_Task objective_.
Write each line again exactly as it is, from the opening line of the records below through the one containing "After you’ve chosen", and add nothing.

Data records:
-=-=-

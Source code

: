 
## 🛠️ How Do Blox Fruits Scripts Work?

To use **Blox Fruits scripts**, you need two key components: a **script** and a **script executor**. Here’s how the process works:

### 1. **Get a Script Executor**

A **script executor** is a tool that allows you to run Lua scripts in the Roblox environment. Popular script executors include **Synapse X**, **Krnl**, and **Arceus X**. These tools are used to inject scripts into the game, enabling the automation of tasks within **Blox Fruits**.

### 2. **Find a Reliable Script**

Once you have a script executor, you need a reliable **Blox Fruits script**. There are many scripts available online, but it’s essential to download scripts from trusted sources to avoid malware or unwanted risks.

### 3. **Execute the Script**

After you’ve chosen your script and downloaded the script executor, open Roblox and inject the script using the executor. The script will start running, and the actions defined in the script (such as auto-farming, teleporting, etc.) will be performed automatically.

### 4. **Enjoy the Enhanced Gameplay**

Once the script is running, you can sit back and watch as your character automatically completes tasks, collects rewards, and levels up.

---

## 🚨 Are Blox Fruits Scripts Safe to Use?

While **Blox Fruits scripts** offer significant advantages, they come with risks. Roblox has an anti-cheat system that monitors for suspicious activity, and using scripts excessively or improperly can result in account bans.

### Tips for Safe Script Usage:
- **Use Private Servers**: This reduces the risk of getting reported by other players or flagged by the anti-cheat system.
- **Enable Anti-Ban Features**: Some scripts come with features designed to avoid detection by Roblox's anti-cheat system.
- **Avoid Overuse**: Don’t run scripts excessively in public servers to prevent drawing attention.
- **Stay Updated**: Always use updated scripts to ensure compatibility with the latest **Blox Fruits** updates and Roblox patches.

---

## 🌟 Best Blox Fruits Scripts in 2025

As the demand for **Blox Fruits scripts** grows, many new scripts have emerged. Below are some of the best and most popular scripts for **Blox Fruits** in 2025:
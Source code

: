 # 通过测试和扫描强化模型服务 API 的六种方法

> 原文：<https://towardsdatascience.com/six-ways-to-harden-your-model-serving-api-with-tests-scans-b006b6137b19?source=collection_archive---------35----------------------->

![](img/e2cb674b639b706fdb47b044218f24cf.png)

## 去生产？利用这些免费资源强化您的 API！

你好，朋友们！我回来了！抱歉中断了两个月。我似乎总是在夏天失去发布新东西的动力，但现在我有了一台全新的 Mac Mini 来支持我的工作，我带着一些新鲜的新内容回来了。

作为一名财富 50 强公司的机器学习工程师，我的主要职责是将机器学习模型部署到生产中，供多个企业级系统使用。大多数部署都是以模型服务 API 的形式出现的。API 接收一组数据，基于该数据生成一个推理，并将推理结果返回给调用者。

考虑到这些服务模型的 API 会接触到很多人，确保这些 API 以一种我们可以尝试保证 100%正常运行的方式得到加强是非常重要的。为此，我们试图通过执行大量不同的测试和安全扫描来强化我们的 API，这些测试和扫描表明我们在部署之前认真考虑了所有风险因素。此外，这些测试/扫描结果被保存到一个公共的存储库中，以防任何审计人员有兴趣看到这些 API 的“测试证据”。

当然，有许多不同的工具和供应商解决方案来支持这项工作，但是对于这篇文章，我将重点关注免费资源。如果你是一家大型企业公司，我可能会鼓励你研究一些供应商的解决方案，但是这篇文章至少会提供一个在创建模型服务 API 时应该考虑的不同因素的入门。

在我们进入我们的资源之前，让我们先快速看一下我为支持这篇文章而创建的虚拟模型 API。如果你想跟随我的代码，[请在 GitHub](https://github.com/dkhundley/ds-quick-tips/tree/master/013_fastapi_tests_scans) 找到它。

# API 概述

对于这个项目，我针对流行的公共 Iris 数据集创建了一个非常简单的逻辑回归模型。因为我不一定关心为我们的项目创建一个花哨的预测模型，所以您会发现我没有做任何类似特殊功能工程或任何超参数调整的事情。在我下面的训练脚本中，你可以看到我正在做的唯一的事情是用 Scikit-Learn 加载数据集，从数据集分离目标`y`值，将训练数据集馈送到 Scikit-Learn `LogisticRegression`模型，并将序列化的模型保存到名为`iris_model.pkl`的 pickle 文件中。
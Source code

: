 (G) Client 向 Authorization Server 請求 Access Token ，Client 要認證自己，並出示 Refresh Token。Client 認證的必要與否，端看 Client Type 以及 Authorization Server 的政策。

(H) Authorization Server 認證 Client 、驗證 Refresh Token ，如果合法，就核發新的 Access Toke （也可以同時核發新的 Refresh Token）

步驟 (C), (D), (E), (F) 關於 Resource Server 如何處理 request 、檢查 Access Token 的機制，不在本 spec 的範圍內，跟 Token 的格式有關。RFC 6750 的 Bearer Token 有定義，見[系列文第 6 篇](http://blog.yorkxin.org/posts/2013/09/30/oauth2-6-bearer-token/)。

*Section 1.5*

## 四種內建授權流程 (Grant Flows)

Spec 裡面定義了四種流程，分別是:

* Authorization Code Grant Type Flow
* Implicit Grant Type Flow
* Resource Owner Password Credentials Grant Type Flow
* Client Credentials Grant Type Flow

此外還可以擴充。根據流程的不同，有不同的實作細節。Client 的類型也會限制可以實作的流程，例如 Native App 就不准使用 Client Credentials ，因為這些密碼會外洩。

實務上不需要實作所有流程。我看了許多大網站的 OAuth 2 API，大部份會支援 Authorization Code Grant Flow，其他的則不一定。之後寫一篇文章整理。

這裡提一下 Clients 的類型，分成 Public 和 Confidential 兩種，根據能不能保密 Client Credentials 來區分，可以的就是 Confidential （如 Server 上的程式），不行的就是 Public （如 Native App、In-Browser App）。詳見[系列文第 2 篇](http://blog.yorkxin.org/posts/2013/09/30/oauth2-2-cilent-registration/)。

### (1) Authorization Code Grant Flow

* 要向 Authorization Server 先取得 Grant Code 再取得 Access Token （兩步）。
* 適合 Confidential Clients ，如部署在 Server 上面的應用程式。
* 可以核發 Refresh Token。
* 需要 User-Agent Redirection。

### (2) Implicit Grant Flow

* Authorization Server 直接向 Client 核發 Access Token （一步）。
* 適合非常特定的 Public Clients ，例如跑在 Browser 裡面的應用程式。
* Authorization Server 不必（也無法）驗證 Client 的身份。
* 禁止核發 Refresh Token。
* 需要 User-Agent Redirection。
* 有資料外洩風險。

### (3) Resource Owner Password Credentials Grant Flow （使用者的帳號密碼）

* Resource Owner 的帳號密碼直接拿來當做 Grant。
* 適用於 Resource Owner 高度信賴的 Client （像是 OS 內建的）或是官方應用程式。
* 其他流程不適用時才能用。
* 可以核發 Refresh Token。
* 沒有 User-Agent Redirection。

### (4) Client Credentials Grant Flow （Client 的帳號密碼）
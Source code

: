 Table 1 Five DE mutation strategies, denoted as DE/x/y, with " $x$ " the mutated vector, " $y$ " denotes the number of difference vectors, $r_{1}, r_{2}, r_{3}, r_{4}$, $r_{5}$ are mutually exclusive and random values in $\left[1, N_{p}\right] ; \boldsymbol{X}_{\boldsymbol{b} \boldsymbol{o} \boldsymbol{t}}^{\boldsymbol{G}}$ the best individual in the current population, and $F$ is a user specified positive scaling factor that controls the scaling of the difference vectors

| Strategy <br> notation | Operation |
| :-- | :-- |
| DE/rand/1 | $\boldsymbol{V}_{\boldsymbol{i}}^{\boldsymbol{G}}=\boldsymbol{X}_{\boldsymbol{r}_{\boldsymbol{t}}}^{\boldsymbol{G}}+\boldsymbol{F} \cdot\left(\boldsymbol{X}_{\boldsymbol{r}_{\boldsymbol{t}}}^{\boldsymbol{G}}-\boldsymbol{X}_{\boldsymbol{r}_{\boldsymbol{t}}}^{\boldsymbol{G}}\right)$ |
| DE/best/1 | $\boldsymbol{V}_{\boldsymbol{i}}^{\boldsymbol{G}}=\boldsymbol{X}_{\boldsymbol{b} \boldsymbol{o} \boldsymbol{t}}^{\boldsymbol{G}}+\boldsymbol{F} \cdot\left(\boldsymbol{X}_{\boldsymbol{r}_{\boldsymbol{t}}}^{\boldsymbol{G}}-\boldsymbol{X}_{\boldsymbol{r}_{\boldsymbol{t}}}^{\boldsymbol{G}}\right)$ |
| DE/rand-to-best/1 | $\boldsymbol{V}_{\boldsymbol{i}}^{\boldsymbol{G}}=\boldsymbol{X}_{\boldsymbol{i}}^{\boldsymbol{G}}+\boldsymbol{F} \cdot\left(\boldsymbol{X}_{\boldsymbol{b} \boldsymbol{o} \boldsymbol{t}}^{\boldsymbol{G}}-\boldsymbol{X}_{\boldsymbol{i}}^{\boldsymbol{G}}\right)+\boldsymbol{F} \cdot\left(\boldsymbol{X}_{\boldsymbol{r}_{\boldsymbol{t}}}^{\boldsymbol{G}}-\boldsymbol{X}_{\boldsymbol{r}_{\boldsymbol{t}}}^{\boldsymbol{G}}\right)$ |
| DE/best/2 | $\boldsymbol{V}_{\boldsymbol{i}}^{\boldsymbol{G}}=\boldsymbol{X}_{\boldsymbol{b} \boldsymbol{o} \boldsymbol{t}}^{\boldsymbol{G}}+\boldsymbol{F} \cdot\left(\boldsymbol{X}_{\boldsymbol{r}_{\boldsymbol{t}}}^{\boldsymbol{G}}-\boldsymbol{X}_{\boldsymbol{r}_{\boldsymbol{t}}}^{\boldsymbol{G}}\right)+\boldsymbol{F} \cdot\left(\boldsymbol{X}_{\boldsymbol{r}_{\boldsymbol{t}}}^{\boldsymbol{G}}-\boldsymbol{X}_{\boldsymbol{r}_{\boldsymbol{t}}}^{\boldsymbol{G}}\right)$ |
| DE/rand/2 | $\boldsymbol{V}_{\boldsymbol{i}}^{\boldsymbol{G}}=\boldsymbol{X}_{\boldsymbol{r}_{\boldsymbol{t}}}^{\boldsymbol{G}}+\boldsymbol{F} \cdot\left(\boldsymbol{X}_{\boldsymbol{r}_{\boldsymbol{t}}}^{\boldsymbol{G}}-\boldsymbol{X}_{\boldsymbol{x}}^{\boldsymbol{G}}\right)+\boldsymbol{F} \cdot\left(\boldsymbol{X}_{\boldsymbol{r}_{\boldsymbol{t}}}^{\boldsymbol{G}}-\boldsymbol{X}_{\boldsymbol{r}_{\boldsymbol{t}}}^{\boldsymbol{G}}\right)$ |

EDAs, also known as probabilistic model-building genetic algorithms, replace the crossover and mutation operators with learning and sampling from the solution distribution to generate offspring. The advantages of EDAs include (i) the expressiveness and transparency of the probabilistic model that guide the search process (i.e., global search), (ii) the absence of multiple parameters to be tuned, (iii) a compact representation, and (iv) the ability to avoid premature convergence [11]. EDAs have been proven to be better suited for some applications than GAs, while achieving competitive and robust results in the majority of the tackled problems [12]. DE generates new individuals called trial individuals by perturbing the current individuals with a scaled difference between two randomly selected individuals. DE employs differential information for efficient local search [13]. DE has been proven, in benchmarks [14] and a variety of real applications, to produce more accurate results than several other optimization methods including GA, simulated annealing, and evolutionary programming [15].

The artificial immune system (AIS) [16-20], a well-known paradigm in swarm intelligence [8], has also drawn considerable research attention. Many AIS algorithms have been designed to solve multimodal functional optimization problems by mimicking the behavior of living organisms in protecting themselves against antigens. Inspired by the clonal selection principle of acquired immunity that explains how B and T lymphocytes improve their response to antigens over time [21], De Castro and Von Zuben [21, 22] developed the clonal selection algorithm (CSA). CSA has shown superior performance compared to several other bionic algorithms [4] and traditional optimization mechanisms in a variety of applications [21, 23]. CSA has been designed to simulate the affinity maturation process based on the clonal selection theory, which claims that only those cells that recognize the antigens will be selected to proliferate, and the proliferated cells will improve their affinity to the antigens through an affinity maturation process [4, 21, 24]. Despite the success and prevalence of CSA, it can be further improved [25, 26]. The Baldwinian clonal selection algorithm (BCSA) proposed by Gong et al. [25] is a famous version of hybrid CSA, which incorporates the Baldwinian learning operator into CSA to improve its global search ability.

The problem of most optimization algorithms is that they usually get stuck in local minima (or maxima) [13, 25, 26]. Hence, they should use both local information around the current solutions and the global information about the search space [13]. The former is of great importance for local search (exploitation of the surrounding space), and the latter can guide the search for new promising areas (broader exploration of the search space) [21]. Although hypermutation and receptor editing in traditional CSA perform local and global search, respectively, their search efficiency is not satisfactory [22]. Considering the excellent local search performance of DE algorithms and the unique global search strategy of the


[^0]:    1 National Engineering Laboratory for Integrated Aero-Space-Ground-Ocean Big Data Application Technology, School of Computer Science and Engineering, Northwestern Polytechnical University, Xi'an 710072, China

-=-=-

_Answer box_.
Source code

: 
## 🛠️ How Do Blox Fruits Scripts Work?

To use **Blox Fruits scripts**, you need two key components: a **script** and a **script executor**. Here’s how the process works:

### 1. **Get a Script Executor**

A **script executor** is a tool that allows you to run Lua scripts in the Roblox environment. Popular script executors include **Synapse X**, **Krnl**, and **Arceus X**. These tools are used to inject scripts into the game, enabling the automation of tasks within **Blox Fruits**.

### 2. **Find a Reliable Script**

Once you have a script executor, you need a reliable **Blox Fruits script**. There are many scripts available online, but it’s essential to download scripts from trusted sources to avoid malware or unwanted risks.

### 3. **Execute the Script**

After you’ve chosen your script and downloaded the script executor, open Roblox and inject the script using the executor. The script will start running, and the actions defined in the script (such as auto-farming, teleporting, etc.) will be performed automatically.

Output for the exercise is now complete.